Поминки

Мы с сыном Сергеем сидим за ужином в столовой санатория «Воробьёво», что расположен в Калужской земле на высоком берегу извилистой речушки с былинным именем Суходрев, окружённой зарослями ольхи, и, оглядываясь на строгих официанток, потихоньку распиваем якобы минеральную воду из бутылки с этикеткой «Боржоми» — поминаем Юрия Поликарповича, поскольку сегодня, 17 ноября 2013 года, исполнилось десять лет со дня его смерти.
Умер он легко. Отпевали его в церкви Большого Вознесенья, в которой Пушкин венчался с Натальей Гончаровой. А гражданскую панихиду в день похорон на Троекуровском кладбище довелось вести мне.
— Помянем?
— Помянем…
Выпили. Помолчали.
— Слушай, Серёжа, а ведь Поликарпыч, как пушкинский Вальсингам из «Пира во время чумы», всю жизнь дразнил судьбу, азартно заигрывал со злом, словно бы вызывая его на поединок.
— Ну, конечно! Как он возвеличил леди Макбет, чьи руки был готов целовать за то, что ей придётся «гореть в аду на том и этом свете!».
Я подхватываю мысль Сергея:
— Да, он словно бы искал «неизъяснимы наслажденья» у «мрачной бездны на краю». Да и «столб крутящейся пыли», «одинокий и страшный», — это, конечно, не от взрыва снаряда, это нечто другое, потустороннее… В тот же ряд можно поставить и «нечистый огонь из дупла», обжигающий «долы и воды» родной земли, и ответ женщине на ее вопрос: «Где ты был?» — «На дне дорогая, на дне», и стихи о своём родстве с героями Гоголя:

Да, и мне поднимать тяжело,
Словно Вию, заклятые веки
На великую правду и зло…

Но почему он всё время давал злу равные права с добром? Отсюда и стихи о современном Апокалипсисе.
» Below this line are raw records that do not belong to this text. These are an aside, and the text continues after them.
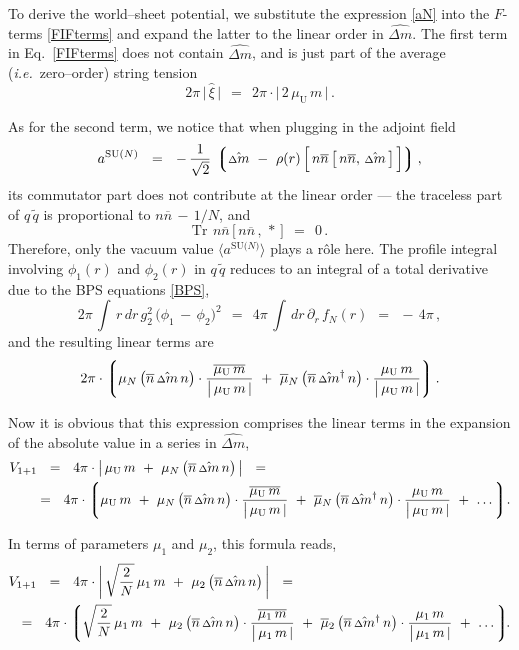 \documentclass[12pt]{article}
\def\beq{\begin{equation}}
\def\eeq{\end{equation}}
\newcommand{\p}{\partial}
\newcommand{\wt}{\widetilde}
\newcommand{\ov}{\overline}
\newcommand{\lgr}{\left\lgroup}
\newcommand{\rgr}{\right\rgroup}
\newcommand{\aN}{a^\text{SU($N$)}}
\newcommand{\nbar}{\ov{n}}
\newcommand{\nnbar}{n\ov{n}}
\newcommand{\muU}{\mu_\text{U}}
\newcommand{\qt}{\wt{q}}
\newcommand{\Tr}{\text{Tr}}
\newcommand{\dm}{\hat{{\scriptstyle \Delta} m}}
\newcommand{\dmdag}{\hat{{\scriptstyle \Delta} m}{}^\dag}
\newcommand{\ie}{{\it i.e.}~}
\begin{document}
	To derive the world--sheet potential, we substitute the expression \eqref{aN} into the $ F $-terms
	\eqref{FIFterms} and expand the latter to the linear order in $ \dm $.
	The first term in Eq.~\eqref{FIFterms} does not contain $ \dm $, 
	and is just part of the average (\ie zero--order) string tension
\beq
\label{avtension}
	2 \pi\, \big|\, \hat{\xi} \,\big|    ~~=~~    2 \pi \cdot \Big|\, 2\, \muU\, m \,\Big| \,.
\eeq
	
	As for the second term, we notice that when plugging in the adjoint field 
\[
	\aN    ~~=~~    
	-\, \frac{1}{\sqrt{2}}\, 
	\lgr \dm  ~-~  \rho(r)\, \Big[\, \nnbar\, \big[\, \nnbar,\, \dm \,\big] \,\Big] \rgr,
\]
	its commutator part does not contribute at the linear order --- 
	the traceless part of $ q\, \qt $ is proportional to $ \nnbar \,-\, 1/N $, and
\[
	\Tr~\, \nnbar \, \big[\, \nnbar \,,\, * \,\big]    ~~=~~    0\,.
\]
	Therefore, only the vacuum value $ \langle \aN \rangle $ plays a r\^ole here.
	The profile integral involving $ \phi_1(r) $ and $ \phi_2(r) $ in $ q\, \qt $
	reduces to an integral of a total derivative due to the BPS equations \eqref{BPS},
\[
	2\pi\, \int\, r\, dr\, g_2^2\, \big( \phi_1 \,-\, \phi_2 \big)^2    ~~=~~
	4\pi\, \int\, dr\, \p_r\, f_N(r)    ~~=~~    -\, 4\pi\,,
\] 
	and the resulting linear terms are   
\beq
	2\pi \cdot 
	\lgr
		\mu_N\, \big(\nbar\, \dm\, n\big) \cdot \frac{\ov{\muU\, m}}{\big|\, \muU\, m \,|}
		~+~
		\ov{\mu}{}_N\, \big(\nbar\, \dmdag\, n\big) \cdot \frac{\muU\, m}{\big|\, \muU\, m \,|}
	\rgr.
\eeq

	Now it is obvious that this expression comprises the linear terms in the expansion of
	the absolute value in a series in $ \dm $,
\begin{align}
%
	&
	V_{1+1}    ~~=~~    4 \pi \cdot \big|\, \muU\, m  ~+~  \mu_N\, \big(\nbar\, \dm\, n\big) \,\big|    ~~=~~    
	\\
%
\notag
	&
	\quad~
	~~=~~
	4 \pi \cdot 
	\lgr
		\muU\, m  
		~+~
		\mu_N\, \big(\nbar\, \dm\, n\big) \cdot \frac{\ov{\muU\, m}}{\big|\, \muU\, m \,|}
		~+~
		\ov{\mu}{}_N\, \big(\nbar\, \dmdag\, n\big) \cdot \frac{\muU\, m}{\big|\, \muU\, m \,|}
		~+~
		\dots
	\rgr\!.
\end{align}

	In terms of parameters $ \mu_1 $ and $ \mu_2 $, this formula reads,
\begin{align}
%
	&
	V_{1+1}    ~~=~~    4 \pi \cdot \bigg|\, \sqrt{\frac{2}{N}}\,\mu_1\, m  ~+~  \mu_2\, \big(\nbar\, \dm\, n\big) \,\bigg|    ~~=~~    
	\\
%
\notag
	&
	~~=~~
	4 \pi \cdot 
	\lgr
		\sqrt{\frac{2}{N}}\,\mu_1\, m  
		~+~
		\mu_2\, \big(\nbar\, \dm\, n\big) \cdot \frac{\ov{\mu_1\, m}}{\big|\, \mu_1\, m \,|}
		~+~
		\ov{\mu}{}_2\, \big(\nbar\, \dmdag\, n\big) \cdot \frac{\mu_1\, m}{\big|\, \mu_1\, m \,|}
		~+~
		\dots
	\rgr\!\!.
\end{align}
\end{document}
Планета взорвана! И в ужасе
Мы разлетаемся во мрак.
Но всё, что падает и рушится,
Великий ноль зажал в кулак.

А что такое Великий ноль? То ли Бог, то ли Сатана?.. Думай сам… «Сатаны нет? — вскрикнул он однажды в споре с друзьями-поэтами. — Да он в каждом из нас! В каждом сидящем здесь! И во мне…». Это был его бес-страшный ответ на светлую человеческую веру в то, что «в каждом из нас есть «Образ Божий»!
— А его стихотворение про дуб? — подхватывает разговор Сергей. — Он ведь вывернул наизнанку русскую народную песню о дубе и рябине, которая мечтает «к дубу перебраться»: вместо рябины рядом с дубом растёт куст, который «трепещет от ужаса… и соседство своё проклинает». А в прогнившей сердцевине дуба «свищет нечистая сила». Но всё-таки дуб ещё стоит, корни его держат. А что символизирует дуб? То ли судьбу самого поэта, то ли судьбу России, внутри которой свистит нечистая сила. И чужая она этому дубу или родная, вырвавшаяся из его трухлявой сердцевины? Ответа Поликарпыч не даёт, скорее всего, потому, что не знает его сам…
Я, чтобы не обострять спор, молчу о том, что однажды в нашем тройственном застолье (Поликарпыч, Кожинов и я) Вадим стал мне растолковывать, что дуб — это Россия или русский народ, а куст, растущий рядом, — это еврейство, которое опустошило сердцевину дуба и глядит на дело своих рук, и ужасается – защитить его некому, как в 1941-м году: дуб сам едва-едва держится на земле… Вадим разглагольствовал, а Поликарпыч при этом молчал, выпивал, мрачно улыбался: мол, толкуйте мои стихи, как хотите. Я написал, а ваше дело понимать их, как знаете…
Но у сына разыгралась фантазия литературоведа:
— Юрий Поликарпович истово верил в силу поэтического слова! Недаром он в поэме «Сошествие в ад» всех врагов России загнал в преисподнюю словом и, подобно Пушкину, сло-вом расправлялся со всеми своими недругами и в жизни, и в литературе. Помнишь его стихотворный ответ Геннадию Ступину: мол, коли жаждешь бессмертия — «поди, возьми его», или эпиграмму, адресованную Валентину Устинову, жившему с ним на одной даче во Внуково, на первом этаже. Поликарпыч жил на втором и после ссоры с Устиновым написал о том, как он сам сжигает черновики поэмы о Христе и с балкона посыпает этим «божественным пеплом» голову Устинова. Он ведь даже дочь свою, которая захотела выйти замуж за нерусского человека, предупредил: «Смотри, нарвёшься на стихотворение!». Он верил в силу слова, как будто жил во времена, когда «словом останавливали солнце, словом разрушали города»…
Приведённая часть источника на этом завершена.